*Stored items from a collection*:
• • •
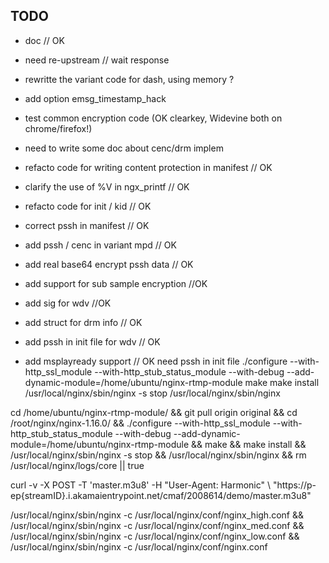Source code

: ## TODO

- doc // OK 
- need re-upstream // wait response
- rewritte the variant code for dash, using memory ?

- add option emsg_timestamp_hack


- test common encryption code (OK clearkey, Widevine both on chrome/firefox!)
- need to write some doc about cenc/drm implem
- refacto code for writing content protection in manifest // OK
- clarify the use of %V in ngx_printf // OK
- refacto code for init / kid // OK
- correct pssh in manifest // OK
- add pssh / cenc in variant mpd // OK
- add real base64 encrypt pssh data // OK 
- add support for sub sample encryption //OK
- add sig for wdv //OK
- add struct for drm info // OK
- add pssh in init file for wdv // OK
- add msplayready support // OK need pssh in init file 
./configure --with-http_ssl_module  --with-http_stub_status_module --with-debug --add-dynamic-module=/home/ubuntu/nginx-rtmp-module
make
make install
/usr/local/nginx/sbin/nginx -s stop
/usr/local/nginx/sbin/nginx

cd /home/ubuntu/nginx-rtmp-module/ && git pull origin original && cd /root/nginx/nginx-1.16.0/ && ./configure --with-http_ssl_module  --with-http_stub_status_module --with-debug --add-dynamic-module=/home/ubuntu/nginx-rtmp-module && make && make install  && /usr/local/nginx/sbin/nginx -s stop && /usr/local/nginx/sbin/nginx && rm /usr/local/nginx/logs/core || true


curl -v -X POST -T 'master.m3u8' -H "User-Agent: Harmonic" \ "https://p-ep{streamID}.i.akamaientrypoint.net/cmaf/2008614/demo/master.m3u8"


/usr/local/nginx/sbin/nginx -c /usr/local/nginx/conf/nginx_high.conf && /usr/local/nginx/sbin/nginx -c /usr/local/nginx/conf/nginx_med.conf && /usr/local/nginx/sbin/nginx -c /usr/local/nginx/conf/nginx_low.conf && /usr/local/nginx/sbin/nginx -c /usr/local/nginx/conf/nginx.conf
• • •
*Brief*: Reproduce exactly the line bearing "- need re-upstream // wait response" and all the lines that come after it in the records above; add nothing.

*Result*:
- need re-upstream // wait response
- rewritte the variant code for dash, using memory ?

- add option emsg_timestamp_hack


- test common encryption code (OK clearkey, Widevine both on chrome/firefox!)
- need to write some doc about cenc/drm implem
- refacto code for writing content protection in manifest // OK
- clarify the use of %V in ngx_printf // OK
- refacto code for init / kid // OK
- correct pssh in manifest // OK
- add pssh / cenc in variant mpd // OK
- add real base64 encrypt pssh data // OK 
- add support for sub sample encryption //OK
- add sig for wdv //OK
- add struct for drm info // OK
- add pssh in init file for wdv // OK
- add msplayready support // OK need pssh in init file 
./configure --with-http_ssl_module  --with-http_stub_status_module --with-debug --add-dynamic-module=/home/ubuntu/nginx-rtmp-module
make
make install
/usr/local/nginx/sbin/nginx -s stop
/usr/local/nginx/sbin/nginx

cd /home/ubuntu/nginx-rtmp-module/ && git pull origin original && cd /root/nginx/nginx-1.16.0/ && ./configure --with-http_ssl_module  --with-http_stub_status_module --with-debug --add-dynamic-module=/home/ubuntu/nginx-rtmp-module && make && make install  && /usr/local/nginx/sbin/nginx -s stop && /usr/local/nginx/sbin/nginx && rm /usr/local/nginx/logs/core || true


curl -v -X POST -T 'master.m3u8' -H "User-Agent: Harmonic" \ "https://p-ep{streamID}.i.akamaientrypoint.net/cmaf/2008614/demo/master.m3u8"


/usr/local/nginx/sbin/nginx -c /usr/local/nginx/conf/nginx_high.conf && /usr/local/nginx/sbin/nginx -c /usr/local/nginx/conf/nginx_med.conf && /usr/local/nginx/sbin/nginx -c /usr/local/nginx/conf/nginx_low.conf && /usr/local/nginx/sbin/nginx -c /usr/local/nginx/conf/nginx.conf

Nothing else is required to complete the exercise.